Two friends were discussing the merits of their contractors and it did not take long before it became obvious which was the superior builder. Workmanship and sacrifice marked the one whereas the other’s flawed ability and attitude produced a pretty façade on a shack. The mark of a good building is in its design, durability, and detail, all of which originate with the builder.
Spiritually speaking, it is no different with the church of God. Jesus boldly stated, “I will build my church” (Matthew 16:18), and Paul intensified the statement by adding, “For other foundation can no man lay than that is laid, which is Jesus Christ” (1 Corinthians 3:11). Oddly enough, God’s revealed Word hasn’t stopped people from building their own churches sporting the names of men or methods found nowhere in the Bible, practicing doctrines one must strain to associate with anything revealed in God’s Word.

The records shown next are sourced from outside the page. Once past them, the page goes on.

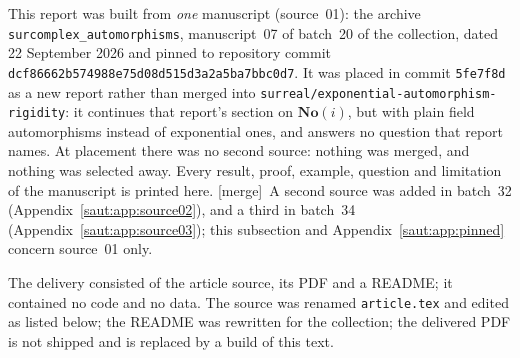 \documentclass[11pt]{article}
\theoremstyle{definition}
\theoremstyle{remark}
\newcommand{\No}{\mathbf{No}}
\newcommand{\repoSHA}{\texttt{dcf86662\allowbreak b574988e\allowbreak 75d08d51\allowbreak 5d3a2a5b\allowbreak a7bbc0d7}}
\newcommand{\repo}[1]{\nolinkurl{#1}}%
\newcommand{\mergetag}{\textup{[merge]}}
\numberwithin{equation}{section}
\begin{document}
This report was built from \emph{one} manuscript (source~01): the archive
\texttt{surcomplex\_automorphisms}, manuscript~07 of batch~20 of the
collection, dated 22 September 2026 and pinned to repository commit
\repoSHA. It was placed in
commit \texttt{5fe7f8d} as a new report rather than merged into
\repo{surreal/exponential-automorphism-rigidity}: it continues that report's
section on $\No(i)$, but with plain field automorphisms instead of
exponential ones, and answers no question that report names. At placement
there was no second source: nothing was merged, and nothing was selected away.
Every result, proof, example, question and limitation of the manuscript is
printed here. \mergetag\ A second source was added in batch~32
(Appendix~\ref{saut:app:source02}), and a third in batch~34
(Appendix~\ref{saut:app:source03}); this subsection and
Appendix~\ref{saut:app:pinned} concern source~01 only.

The delivery consisted of the article source, its PDF and a README; it
contained no code and no data. The source was renamed \texttt{article.tex}
and edited as listed below; the README was rewritten for the collection;
the delivered PDF is not shipped and is replaced by a build of this text.
\end{document}
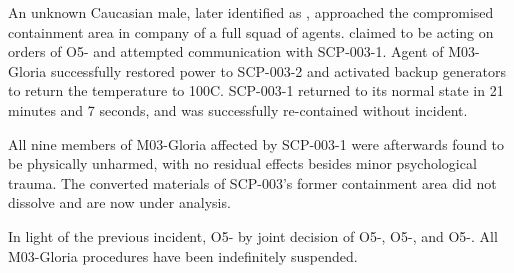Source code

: An unknown Caucasian male, later identified as \redacted, approached the compromised containment area in company of a full squad of agents. \redacted claimed to be acting on orders of O5- and attempted communication with SCP-003-1. \expunged Agent  of M03-Gloria successfully restored power to SCP-003-2 and activated backup generators to return the temperature to 100\degree C. SCP-003-1 returned to its normal state in 21 minutes and 7 seconds, and was successfully re-contained without incident.

All nine members of M03-Gloria affected by SCP-003-1 were afterwards found to be physically unharmed, with no residual effects besides minor psychological trauma. The converted materials of SCP-003's former containment area did not dissolve and are now under analysis.

 In light of the previous incident, O5- \expunged by joint decision of O5-, O5-, and O5-. All M03-Gloria procedures have been indefinitely suspended.
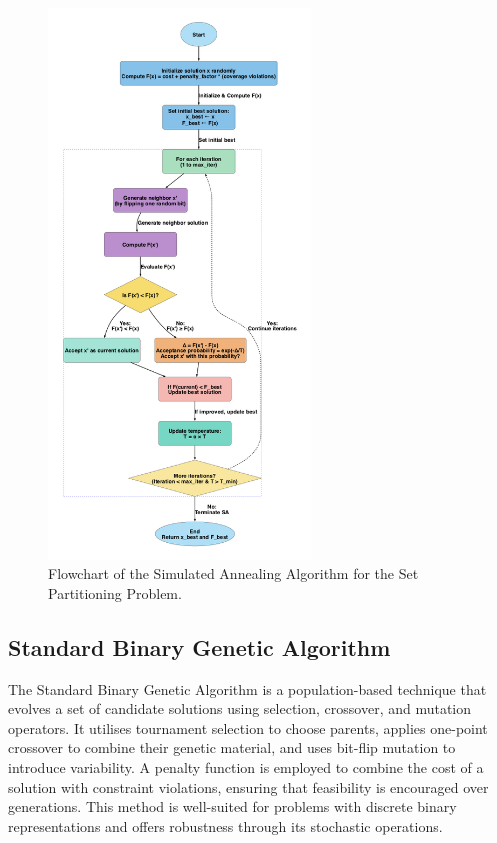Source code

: \documentclass[12pt]{article}
\begin{document}
\begin{figure}[htbp]
  \centering
  \includegraphics[width=0.62\textwidth]{images/simulated_annealing_flowchart.png}
  \caption{Flowchart of the Simulated Annealing Algorithm for the Set Partitioning Problem.}
  \label{fig:flowchart1}
\end{figure}

\newpage

\subsection{Standard Binary Genetic Algorithm}
The Standard Binary Genetic Algorithm is a population-based technique that evolves a set of candidate solutions using selection, crossover, and mutation operators. 
It utilises tournament selection to choose parents, applies one-point crossover to combine their genetic material, and uses bit-flip mutation to introduce variability. 
A penalty function is employed to combine the cost of a solution with constraint violations, ensuring that feasibility is encouraged over generations. 
This method is well-suited for problems with discrete binary representations and offers robustness through its stochastic operations.
\end{document}
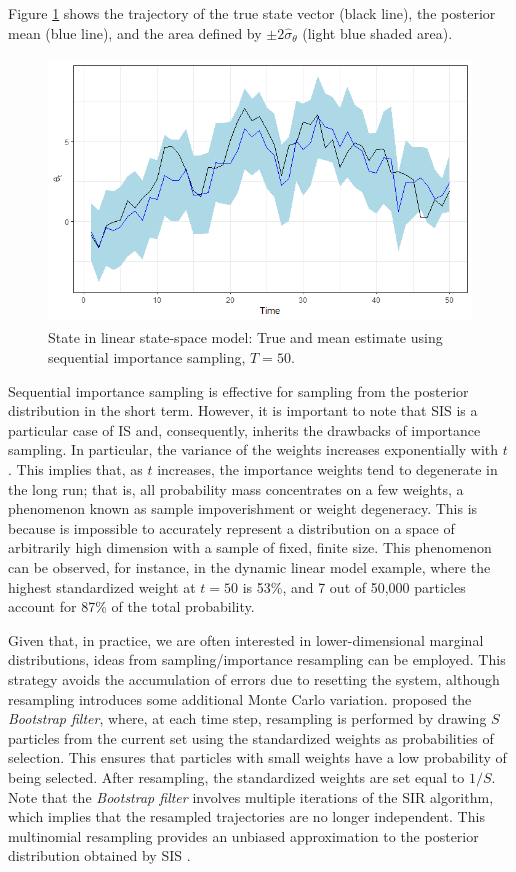 Figure \ref{fig58} shows the trajectory of the true state vector (black line), the posterior mean (blue line), and the area defined by $\pm2\hat{\sigma}_{\theta}$ (light blue shaded area).

\begin{figure}[!h]
	\includegraphics[width=340pt, height=200pt]{Chapters/chapter5/figures/SIS.png}
	\caption[List of figure caption goes here]{State in linear state-space model: True and mean estimate using sequential importance sampling, $T=50$.}\label{fig58}
\end{figure} 

Sequential importance sampling is effective for sampling from the posterior distribution in the short term. However, it is important to note that SIS is a particular case of IS and, consequently, inherits the drawbacks of importance sampling. In particular, the variance of the weights increases exponentially with $t$ \cite{kong1994sequential}. This implies that, as $t$ increases, the importance weights tend to degenerate in the long run; that is, all probability mass concentrates on a few weights, a phenomenon known as sample impoverishment or weight degeneracy. This is because is impossible to accurately
represent a distribution on a space of arbitrarily high dimension with a sample of fixed, finite size. This phenomenon can be observed, for instance, in the dynamic linear model example, where the highest standardized weight at $t=50$ is 53\%, and 7 out of 50,000 particles account for 87\% of the total probability.

Given that, in practice, we are often interested in lower-dimensional marginal distributions, ideas from sampling/importance resampling can be employed. This strategy avoids the accumulation of errors due to resetting the system, although resampling introduces some additional Monte Carlo variation. \cite{Gordon1993} proposed the \textit{Bootstrap filter}, where, at each time step, resampling is performed by drawing $S$ particles from the current set using the standardized weights as probabilities of selection. This ensures that particles with small weights have a low probability of being selected. After resampling, the standardized weights are set equal to $1/S$. Note that the \textit{Bootstrap filter} involves multiple iterations of the SIR algorithm, which implies that the resampled trajectories are no longer independent. This multinomial resampling provides an unbiased approximation to the posterior distribution obtained by SIS \cite{doucet2009tutorial}.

If the church to which you belong did not originate in the New Testament, if your worship is not a carbon copy of early Christian worship, or if your supposed salvation lacks the pattern and product of Divine revelation, you are not a member of the church that Christ built. The identity of most things is easily distinguishable from the fake; even a good forgery can be exposed with effort and the proper standards and definitions by which to judge its authenticity. To identify the Lord’s church, one must go to the New Testament to find its introduction (e.g. Acts 2), its operation (i.e., Acts 6, 15; 1 Corinthians 11-14, etc.), and its composition (cf. the epistles). If one is to seriously claim to be a part of the church that Jesus built, its defense can be biblically asserted with confidence.
Two Bible builders detailed the difference between Christ’s disciples and the damned (Matthew 7:21-28). So, the question is: Who built your church?